Economy: About half of the Pakistani labour force works in agriculture, where wheat, rice, sugar cane and cotton are the main products. Cotton is by far the country’s most important export, accounting for almost 60 per cent of revenues. Textiles and leather goods are significant export earners. Pakistan has some reserves of graphite and limestone, as well as gypsum, silica, coal, copper and manganese. It also has a small oil industry, but most of its needs must be imported: together with chemicals and machinery, this accounts for nearly three-quarters of Pakistan’s import expenditure. Established manufacturing industries include textiles, food processing and building materials.
The overriding economic problem for the Pakistani economy is its huge foreign debt burden, which is over 90% of GDP and consumes over half of government revenue to meet interest payments. The situation has been made more difficult by the history of poor relations between Pakistan and the international financial community generally. Sanctions were imposed following Pakistani nuclear tests in 1998, coinciding with the fall-out from the 1997 financial crisis that engulfed the major economies of East Asia. Yet despite these factors, the regional crisis centred on Afghanistan and Iraq, and domestic political instability, the Pakistani economy has performed steadily in the last five years.

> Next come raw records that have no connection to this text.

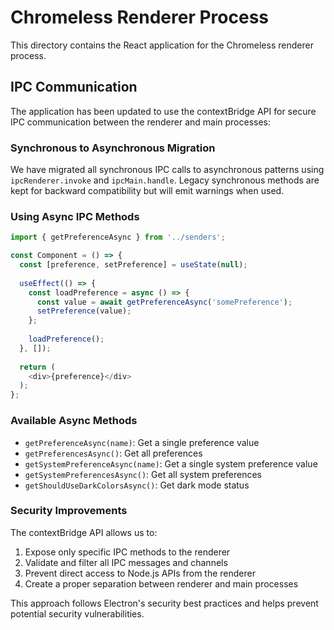 # Chromeless Renderer Process

This directory contains the React application for the Chromeless renderer process.

## IPC Communication

The application has been updated to use the contextBridge API for secure IPC communication between the renderer and main processes:

### Synchronous to Asynchronous Migration

We have migrated all synchronous IPC calls to asynchronous patterns using `ipcRenderer.invoke` and `ipcMain.handle`. Legacy synchronous methods are kept for backward compatibility but will emit warnings when used.

### Using Async IPC Methods

```javascript
import { getPreferenceAsync } from '../senders';

const Component = () => {
  const [preference, setPreference] = useState(null);
  
  useEffect(() => {
    const loadPreference = async () => {
      const value = await getPreferenceAsync('somePreference');
      setPreference(value);
    };
    
    loadPreference();
  }, []);
  
  return (
    <div>{preference}</div>
  );
};
```

### Available Async Methods

- `getPreferenceAsync(name)`: Get a single preference value
- `getPreferencesAsync()`: Get all preferences
- `getSystemPreferenceAsync(name)`: Get a single system preference value
- `getSystemPreferencesAsync()`: Get all system preferences
- `getShouldUseDarkColorsAsync()`: Get dark mode status

### Security Improvements

The contextBridge API allows us to:
1. Expose only specific IPC methods to the renderer
2. Validate and filter all IPC messages and channels
3. Prevent direct access to Node.js APIs from the renderer
4. Create a proper separation between renderer and main processes

This approach follows Electron's security best practices and helps prevent potential security vulnerabilities. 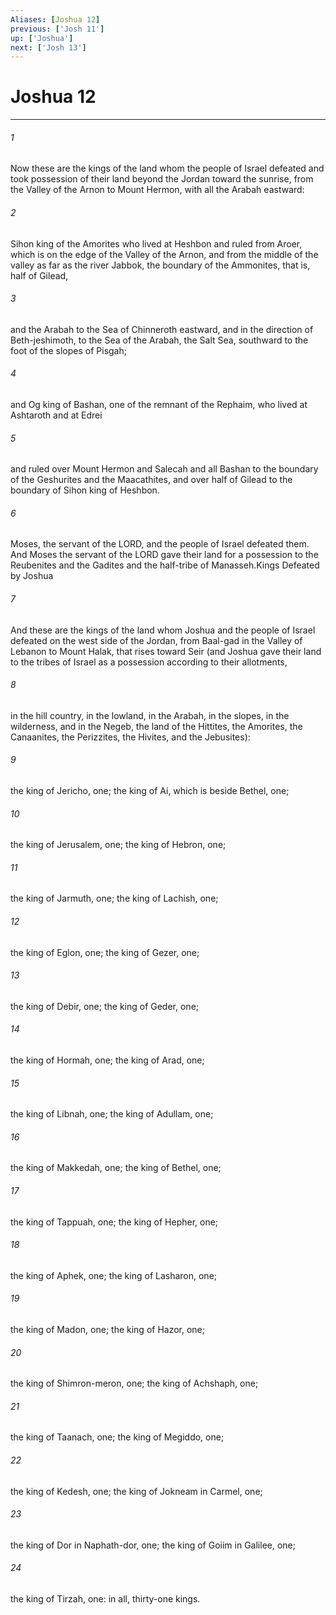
 ```yaml
---
Aliases: [Joshua 12]
previous: ['Josh 11']
up: ['Joshua']
next: ['Josh 13']
---
```

# Joshua 12

***

 

###### 1 
Now these are the kings of the land whom the people of Israel defeated and took possession of their land beyond the Jordan toward the sunrise, from the Valley of the Arnon to Mount Hermon, with all the Arabah eastward: 
 

###### 2 
Sihon king of the Amorites who lived at Heshbon and ruled from Aroer, which is on the edge of the Valley of the Arnon, and from the middle of the valley as far as the river Jabbok, the boundary of the Ammonites, that is, half of Gilead, 
 

###### 3 
and the Arabah to the Sea of Chinneroth eastward, and in the direction of Beth-jeshimoth, to the Sea of the Arabah, the Salt Sea, southward to the foot of the slopes of Pisgah; 
 

###### 4 
and Og king of Bashan, one of the remnant of the Rephaim, who lived at Ashtaroth and at Edrei 
 

###### 5 
and ruled over Mount Hermon and Salecah and all Bashan to the boundary of the Geshurites and the Maacathites, and over half of Gilead to the boundary of Sihon king of Heshbon. 
 

###### 6 
Moses, the servant of the LORD, and the people of Israel defeated them. And Moses the servant of the LORD gave their land for a possession to the Reubenites and the Gadites and the half-tribe of Manasseh.Kings Defeated by Joshua
 
 

###### 7 
And these are the kings of the land whom Joshua and the people of Israel defeated on the west side of the Jordan, from Baal-gad in the Valley of Lebanon to Mount Halak, that rises toward Seir (and Joshua gave their land to the tribes of Israel as a possession according to their allotments, 
 

###### 8 
in the hill country, in the lowland, in the Arabah, in the slopes, in the wilderness, and in the Negeb, the land of the Hittites, the Amorites, the Canaanites, the Perizzites, the Hivites, and the Jebusites): 
 

###### 9 
the king of Jericho, one; the king of Ai, which is beside Bethel, one; 
 

###### 10 
the king of Jerusalem, one; the king of Hebron, one; 
 

###### 11 
the king of Jarmuth, one; the king of Lachish, one; 
 

###### 12 
the king of Eglon, one; the king of Gezer, one; 
 

###### 13 
the king of Debir, one; the king of Geder, one; 
 

###### 14 
the king of Hormah, one; the king of Arad, one; 
 

###### 15 
the king of Libnah, one; the king of Adullam, one; 
 

###### 16 
the king of Makkedah, one; the king of Bethel, one; 
 

###### 17 
the king of Tappuah, one; the king of Hepher, one; 
 

###### 18 
the king of Aphek, one; the king of Lasharon, one; 
 

###### 19 
the king of Madon, one; the king of Hazor, one; 
 

###### 20 
the king of Shimron-meron, one; the king of Achshaph, one; 
 

###### 21 
the king of Taanach, one; the king of Megiddo, one; 
 

###### 22 
the king of Kedesh, one; the king of Jokneam in Carmel, one; 
 

###### 23 
the king of Dor in Naphath-dor, one; the king of Goiim in Galilee, one; 
 

###### 24 
the king of Tirzah, one: in all, thirty-one kings.
 
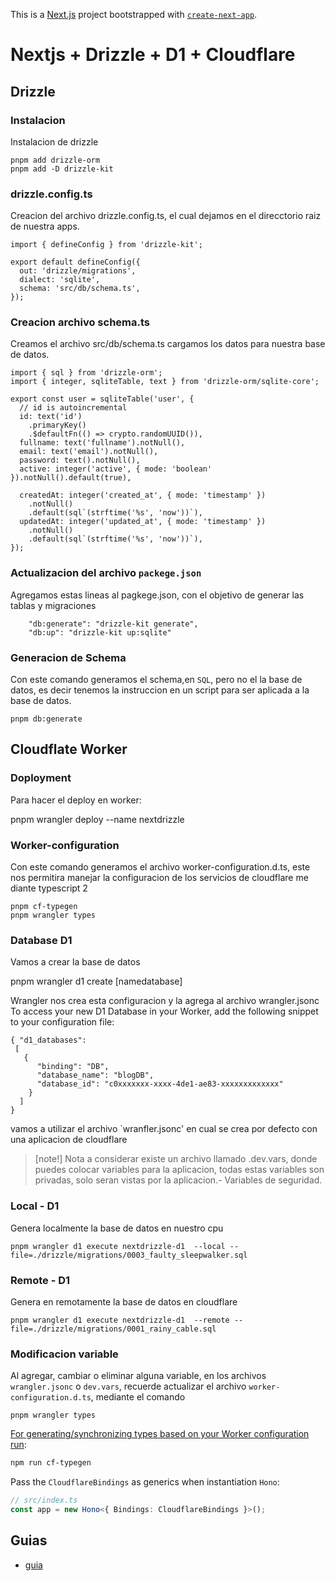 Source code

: This is a [Next.js](https://nextjs.org) project bootstrapped with [`create-next-app`](https://nextjs.org/docs/app/api-reference/cli/create-next-app).

# Nextjs + Drizzle + D1 + Cloudflare

## Drizzle

### Instalacion

Instalacion de drizzle

```
pnpm add drizzle-orm
pnpm add -D drizzle-kit
```

### drizzle.config.ts

Creacion del archivo drizzle.config.ts, el cual dejamos en el direcctorio raiz de nuestra apps.

```
import { defineConfig } from 'drizzle-kit';

export default defineConfig({
  out: 'drizzle/migrations',
  dialect: 'sqlite',
  schema: 'src/db/schema.ts',
});
```

### Creacion archivo schema.ts

Creamos el archivo src/db/schema.ts cargamos los datos para nuestra base de datos.

```
import { sql } from 'drizzle-orm';
import { integer, sqliteTable, text } from 'drizzle-orm/sqlite-core';

export const user = sqliteTable('user', {
  // id is autoincremental
  id: text('id')
    .primaryKey()
    .$defaultFn(() => crypto.randomUUID()),
  fullname: text('fullname').notNull(),
  email: text('email').notNull(),
  password: text().notNull(),
  active: integer('active', { mode: 'boolean' }).notNull().default(true),

  createdAt: integer('created_at', { mode: 'timestamp' })
    .notNull()
    .default(sql`(strftime('%s', 'now'))`),
  updatedAt: integer('updated_at', { mode: 'timestamp' })
    .notNull()
    .default(sql`(strftime('%s', 'now'))`),
});
```

### Actualizacion del archivo `packege.json`

Agregamos estas lineas al pagkege.json, con el objetivo de generar las tablas y migraciones

```
    "db:generate": "drizzle-kit generate",
    "db:up": "drizzle-kit up:sqlite"
```

### Generacion de Schema

Con este comando generamos el schema,en `SQL`, pero no el la base de datos, es decir tenemos la instruccion en un script para ser aplicada a la base de datos.

```
pnpm db:generate
```

## Cloudflate Worker

### Doployment

Para hacer el deploy en worker:

pnpm wrangler deploy --name nextdrizzle

### Worker-configuration

Con este comando generamos el archivo worker-configuration.d.ts, este nos permitira manejar la configuracion de los servicios de cloudflare me diante typescript 2

```
pnpm cf-typegen
pnpm wrangler types
```

### Database D1

Vamos a crear la base de datos

pnpm wrangler d1 create [namedatabase]

Wrangler nos crea esta configuracion y la agrega al archivo wrangler.jsonc To access your new D1 Database in your Worker, add the following snippet to your configuration file:

```
{ "d1_databases":
 [
   {
      "binding": "DB",
      "database_name": "blogDB",
      "database_id": "c0xxxxxxx-xxxx-4de1-ae83-xxxxxxxxxxxxx"
    }
  ]
}
```

vamos a utilizar el archivo `wranfler.jsonc' en cual se crea por defecto con una aplicacion de cloudflare

> [note!] Nota a considerar existe un archivo llamado .dev.vars, donde puedes colocar variables para la aplicacion, todas estas variables son privadas, solo seran vistas por la aplicacion.- Variables de seguridad.

### Local - D1

Genera localmente la base de datos en nuestro cpu

```
pnpm wrangler d1 execute nextdrizzle-d1  --local --file=./drizzle/migrations/0003_faulty_sleepwalker.sql
```

### Remote - D1

Genera en remotamente la base de datos en cloudflare

```
pnpm wrangler d1 execute nextdrizzle-d1  --remote --file=./drizzle/migrations/0001_rainy_cable.sql
```

### Modificacion variable

Al agregar, cambiar o eliminar alguna variable, en los archivos `wrangler.jsonc` o `dev.vars`, recuerde actualizar el archivo `worker-configuration.d.ts`, mediante el comando

```
pnpm wrangler types
```

[For generating/synchronizing types based on your Worker configuration run](https://developers.cloudflare.com/workers/wrangler/commands/#types):

```txt
npm run cf-typegen
```

Pass the `CloudflareBindings` as generics when instantiation `Hono`:

```ts
// src/index.ts
const app = new Hono<{ Bindings: CloudflareBindings }>();
```

## Guias

- [guia](https://app.studyraid.com/en/read/11303/352724/authentication-middleware-setup)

Both annual economic growth and inflation have been in low single figures for the last few years: the 2003 figures are 4.5 and 4.3 per cent respectively; unemployment is a record 7.8 per cent, but there is a high level of underemployment amongst the workforce. In general, economic policy has been determined by the need to comply with conditions laid down by the IMF. An economic reform programme is gradually being implemented, with several major privatisations due in 2004. Pakistan’s main trading partners are the USA, Saudi Arabia, Kuwait, Hong Kong and the UK.

Business: Ties should be worn for important business appointments. English is commonly used.